This Is Why I'm (Insert Pun Here)
Mims' new album is called Music is My Savior (Sidebar: I thought Pitbull would have copyrighted turning proper nouns into bad acronymic rap album titles by now). I haven't heard it and I don't plan on hearing it. What's got me all twisted up is just the name itself. Not the who, what, where or when (although those also); I'm more concerned with the why.
"This Is Why I'm Hot" is pretty standard fare in terms of what we've been getting from debut rap singles recently. I'm basically referring to "It's Goin' Down" and "Shoulder Lean" here, and both are enduringly great songs that will be inextricably tied to each other, in my mind at least. More than anything about those songs, I was always curious about the empty threats and empty boasting (I guess "braggadocio" if you will), not because I was offended personally about their possible (and probable) inauthenticity, but because I was intrigued as to why Joc/Dro thought they could get away with this audacious type of braggadocio without someone calling bullshit.

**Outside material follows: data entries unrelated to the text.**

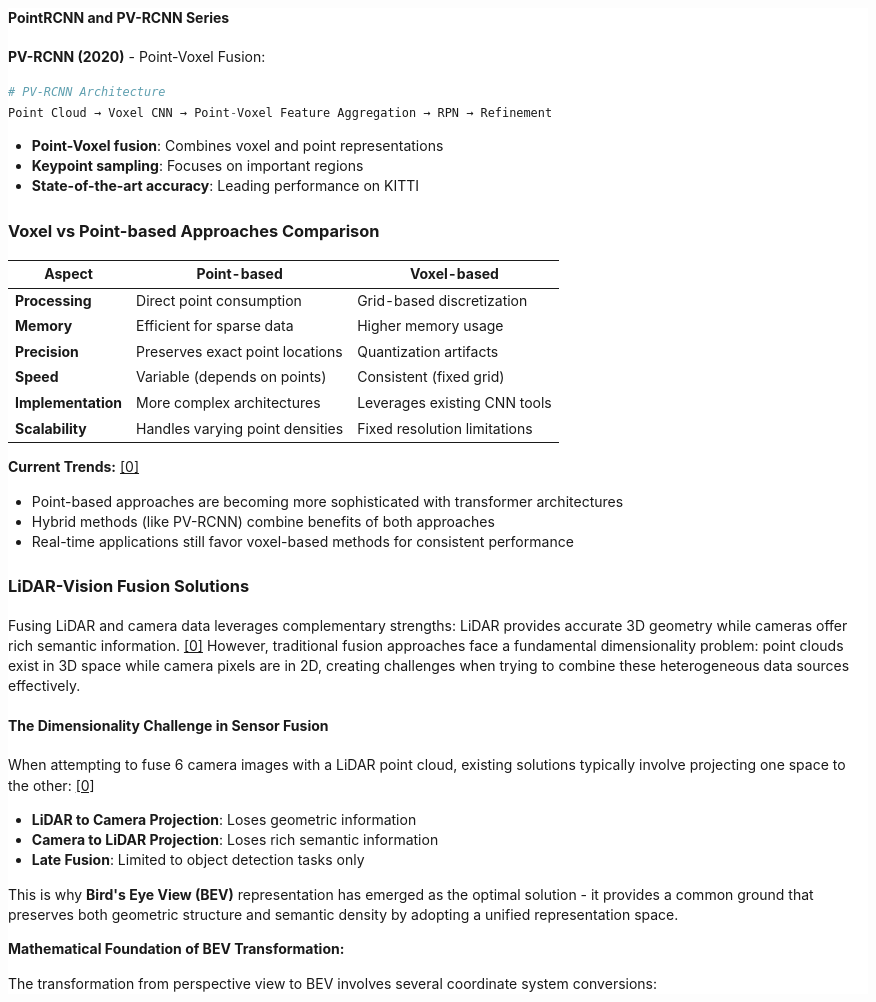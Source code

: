#### PointRCNN and PV-RCNN Series
**PV-RCNN (2020)** - Point-Voxel Fusion:
```python
# PV-RCNN Architecture
Point Cloud → Voxel CNN → Point-Voxel Feature Aggregation → RPN → Refinement
```
- **Point-Voxel fusion**: Combines voxel and point representations
- **Keypoint sampling**: Focuses on important regions
- **State-of-the-art accuracy**: Leading performance on KITTI

### Voxel vs Point-based Approaches Comparison

| Aspect | Point-based | Voxel-based |
|--------|-------------|-------------|
| **Processing** | Direct point consumption | Grid-based discretization |
| **Memory** | Efficient for sparse data | Higher memory usage |
| **Precision** | Preserves exact point locations | Quantization artifacts |
| **Speed** | Variable (depends on points) | Consistent (fixed grid) |
| **Implementation** | More complex architectures | Leverages existing CNN tools |
| **Scalability** | Handles varying point densities | Fixed resolution limitations |

**Current Trends:** [[0]](https://www.thinkautonomous.ai/blog/voxel-vs-points/)
- Point-based approaches are becoming more sophisticated with transformer architectures
- Hybrid methods (like PV-RCNN) combine benefits of both approaches
- Real-time applications still favor voxel-based methods for consistent performance

### LiDAR-Vision Fusion Solutions

Fusing LiDAR and camera data leverages complementary strengths: LiDAR provides accurate 3D geometry while cameras offer rich semantic information. [[0]](https://www.thinkautonomous.ai/blog/bev-fusion/) However, traditional fusion approaches face a fundamental dimensionality problem: point clouds exist in 3D space while camera pixels are in 2D, creating challenges when trying to combine these heterogeneous data sources effectively.

#### The Dimensionality Challenge in Sensor Fusion

When attempting to fuse 6 camera images with a LiDAR point cloud, existing solutions typically involve projecting one space to the other: [[0]](https://www.thinkautonomous.ai/blog/bev-fusion/)

- **LiDAR to Camera Projection**: Loses geometric information
- **Camera to LiDAR Projection**: Loses rich semantic information
- **Late Fusion**: Limited to object detection tasks only

This is why **Bird's Eye View (BEV)** representation has emerged as the optimal solution - it provides a common ground that preserves both geometric structure and semantic density by adopting a unified representation space.

**Mathematical Foundation of BEV Transformation:**

The transformation from perspective view to BEV involves several coordinate system conversions:
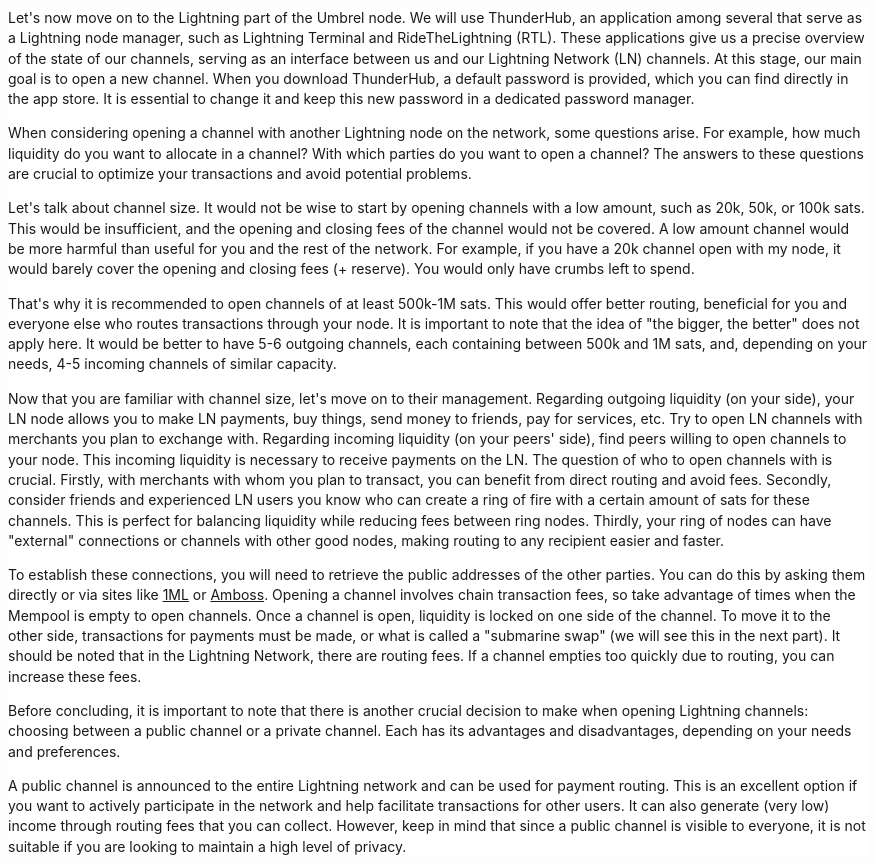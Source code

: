 Let's now move on to the Lightning part of the Umbrel node. We will use ThunderHub, an application among several that serve as a Lightning node manager, such as Lightning Terminal and RideTheLightning (RTL). These applications give us a precise overview of the state of our channels, serving as an interface between us and our Lightning Network (LN) channels.
At this stage, our main goal is to open a new channel. When you download ThunderHub, a default password is provided, which you can find directly in the app store. It is essential to change it and keep this new password in a dedicated password manager.

When considering opening a channel with another Lightning node on the network, some questions arise. For example, how much liquidity do you want to allocate in a channel? With which parties do you want to open a channel? The answers to these questions are crucial to optimize your transactions and avoid potential problems.

Let's talk about channel size. It would not be wise to start by opening channels with a low amount, such as 20k, 50k, or 100k sats. This would be insufficient, and the opening and closing fees of the channel would not be covered. A low amount channel would be more harmful than useful for you and the rest of the network. For example, if you have a 20k channel open with my node, it would barely cover the opening and closing fees (+ reserve). You would only have crumbs left to spend.

That's why it is recommended to open channels of at least 500k-1M sats. This would offer better routing, beneficial for you and everyone else who routes transactions through your node. It is important to note that the idea of "the bigger, the better" does not apply here. It would be better to have 5-6 outgoing channels, each containing between 500k and 1M sats, and, depending on your needs, 4-5 incoming channels of similar capacity.

Now that you are familiar with channel size, let's move on to their management. Regarding outgoing liquidity (on your side), your LN node allows you to make LN payments, buy things, send money to friends, pay for services, etc. Try to open LN channels with merchants you plan to exchange with. Regarding incoming liquidity (on your peers' side), find peers willing to open channels to your node. This incoming liquidity is necessary to receive payments on the LN.
The question of who to open channels with is crucial. Firstly, with merchants with whom you plan to transact, you can benefit from direct routing and avoid fees. Secondly, consider friends and experienced LN users you know who can create a ring of fire with a certain amount of sats for these channels. This is perfect for balancing liquidity while reducing fees between ring nodes. Thirdly, your ring of nodes can have "external" connections or channels with other good nodes, making routing to any recipient easier and faster.

To establish these connections, you will need to retrieve the public addresses of the other parties. You can do this by asking them directly or via sites like [1ML](https://1ml.com/) or [Amboss](https://amboss.space/). Opening a channel involves chain transaction fees, so take advantage of times when the Mempool is empty to open channels. Once a channel is open, liquidity is locked on one side of the channel. To move it to the other side, transactions for payments must be made, or what is called a "submarine swap" (we will see this in the next part). It should be noted that in the Lightning Network, there are routing fees. If a channel empties too quickly due to routing, you can increase these fees.

Before concluding, it is important to note that there is another crucial decision to make when opening Lightning channels: choosing between a public channel or a private channel. Each has its advantages and disadvantages, depending on your needs and preferences.

A public channel is announced to the entire Lightning network and can be used for payment routing. This is an excellent option if you want to actively participate in the network and help facilitate transactions for other users. It can also generate (very low) income through routing fees that you can collect. However, keep in mind that since a public channel is visible to everyone, it is not suitable if you are looking to maintain a high level of privacy.

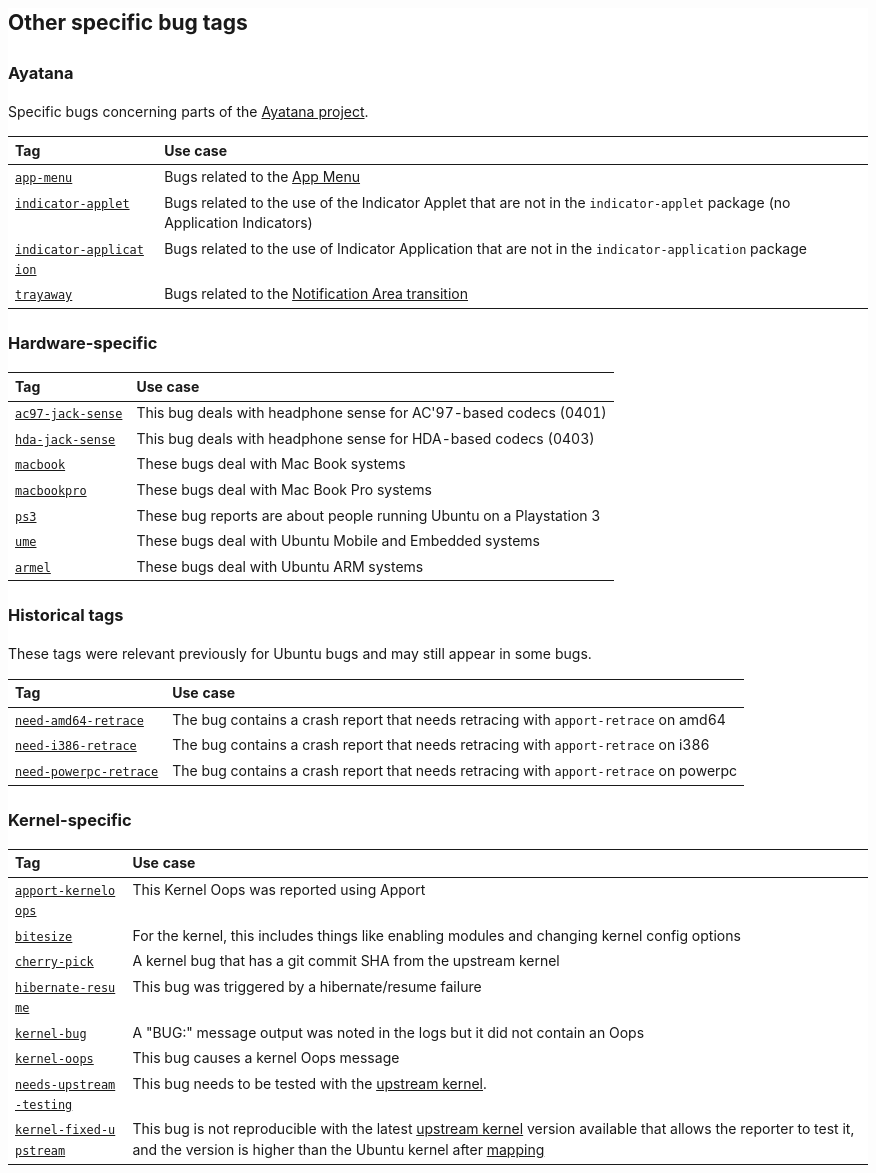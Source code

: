 
## Other specific bug tags

### Ayatana

Specific bugs concerning parts of the [Ayatana project](https://launchpad.net/ayatana).

| Tag | Use case |
| :---- | :---- |
| [`app-menu`](https://bugs.edge.launchpad.net/ubuntu/+bugs?field.tag=app-menu) | Bugs related to the [App Menu](https://wiki.ubuntu.com/DesktopExperienceTeam/ApplicationMenu) |
| [`indicator-applet`](https://bugs.edge.launchpad.net/ubuntu/+bugs?field.tag=indicator-applet) | Bugs related to the use of the Indicator Applet that are not in the `indicator-applet` package (no Application Indicators) |
| [`indicator-application`](https://bugs.edge.launchpad.net/ubuntu/+bugs?field.tag=indicator-application) | Bugs related to the use of Indicator Application that are not in the `indicator-application` package |
| [`trayaway`](https://bugs.edge.launchpad.net/ubuntu/+bugs?field.tag=trayaway) | Bugs related to the [Notification Area transition](https://wiki.ubuntu.com/NotificationAreaTransition) |


### Hardware-specific

| Tag | Use case |
| :---- | :---- |
| [`ac97-jack-sense`](https://launchpad.net/ubuntu/+bugs?field.tag=ac97-jack-sense) | This bug deals with headphone sense for AC'97-based codecs (0401) |
| [`hda-jack-sense`](https://launchpad.net/ubuntu/+bugs?field.tag=hda-jack-sense) | This bug deals with headphone sense for HDA-based codecs (0403) |
| [`macbook`](https://launchpad.net/ubuntu/+bugs?field.tag=macbook) | These bugs deal with Mac Book systems |
| [`macbookpro`](https://launchpad.net/ubuntu/+bugs?field.tag=macbookpro) | These bugs deal with Mac Book Pro systems |
| [`ps3`](https://launchpad.net/ubuntu/+bugs?field.tag=ps3) | These bug reports are about people running Ubuntu on a Playstation 3 |
| [`ume`](https://launchpad.net/ubuntu/+bugs?field.tag=ume) | These bugs deal with Ubuntu Mobile and Embedded systems |
| [`armel`](https://launchpad.net/ubuntu/+bugs?field.tag=armel) | These bugs deal with Ubuntu ARM systems |


### Historical tags

These tags were relevant previously for Ubuntu bugs and may still appear in some bugs.

| Tag | Use case |
| :---- | :---- |
| [`need-amd64-retrace`](https://launchpad.net/ubuntu/+bugs?field.tag=need-amd64-retrace) | The bug contains a crash report that needs retracing with `apport-retrace` on amd64 |
| [`need-i386-retrace`](https://launchpad.net/ubuntu/+bugs?field.tag=need-i386-retrace) | The bug contains a crash report that needs retracing with `apport-retrace` on i386 |
| [`need-powerpc-retrace`](https://launchpad.net/ubuntu/+bugs?field.tag=need-powerpc-retrace) | The bug contains a crash report that needs retracing with `apport-retrace` on powerpc |


### Kernel-specific

| Tag | Use case |
| :---- | :---- |
| [`apport-kerneloops`](https://launchpad.net/ubuntu/+bugs?field.tag=apport-kerneloops) | This Kernel Oops was reported using Apport |
| [`bitesize`](https://launchpad.net/ubuntu/+bugs?field.searchtext=linux&field.tag=bitesize) | For the kernel, this includes things like enabling modules and changing kernel config options |
| [`cherry-pick`](https://launchpad.net/ubuntu/+bugs?field.tag=cherry-pick) | A kernel bug that has a git commit SHA from the upstream kernel |
| [`hibernate-resume`](https://launchpad.net/ubuntu/+bugs?field.tags_combinator=ALL&field.tag=hibernate+resume) | This bug was triggered by a hibernate/resume failure |
| [`kernel-bug`](https://launchpad.net/ubuntu/+bugs?field.tag=kernel-bug) | A "BUG:" message output was noted in the logs but it did not contain an Oops |
| [`kernel-oops`](https://launchpad.net/ubuntu/+bugs?field.tag=kernel-oops) | This bug causes a kernel Oops message |
| [`needs-upstream-testing`](https://launchpad.net/ubuntu/+bugs?field.tag=needs-upstream-testing) | This bug needs to be tested with the [upstream kernel](https://wiki.ubuntu.com/KernelMainlineBuilds). |
| [`kernel-fixed-upstream`](https://launchpad.net/ubuntu/+bugs?field.tag=kernel-fixed-upstream) | This bug is not reproducible with the latest [upstream kernel](https://wiki.ubuntu.com/KernelMainlineBuilds) version available that allows the reporter to test it, and the version is higher than the Ubuntu kernel after [mapping](http://kernel.ubuntu.com/~kernel-ppa/info/kernel-version-map.html) |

Both Joc/Dro gave off this air that they had already beaten the game at it's own game, that they were just using rap or at the very least passing through it for the quick(er) bucks. This doesn't really surprise me— Clipse and Jeezy make no qualms about this rich before rap type of thing— and it's obviously the culture rap lives in now, so I assumed Mims in the same light as those guys in terms of what I thought he was trying to portray himself as.
Thing with calling his album Music is My Savior is that it makes him infintely more human than those guys, in the sense that if I also happened to stumble upon the number one single in country, music would indeed also be my savior. I don't care about my rappers being relatable, human, real or any of that crap, but I was totally thrown for a loop by Mims flipping the script and painting himself as a slave to the music when "This Is Why I'm Hot" would seem to try and do otherwise.
I never thought I'd say that I completely have no handle on who Mims is as a person, or who he's trying to portray himself as in this rap game, but I don't. This whole "savior" deal has made him in my eyes one of the most compelling personalities of this short year, joining the likes of Gilbert Arenas (R.I.P.) and (pause) Donald Trump. (In the name of all that is holy).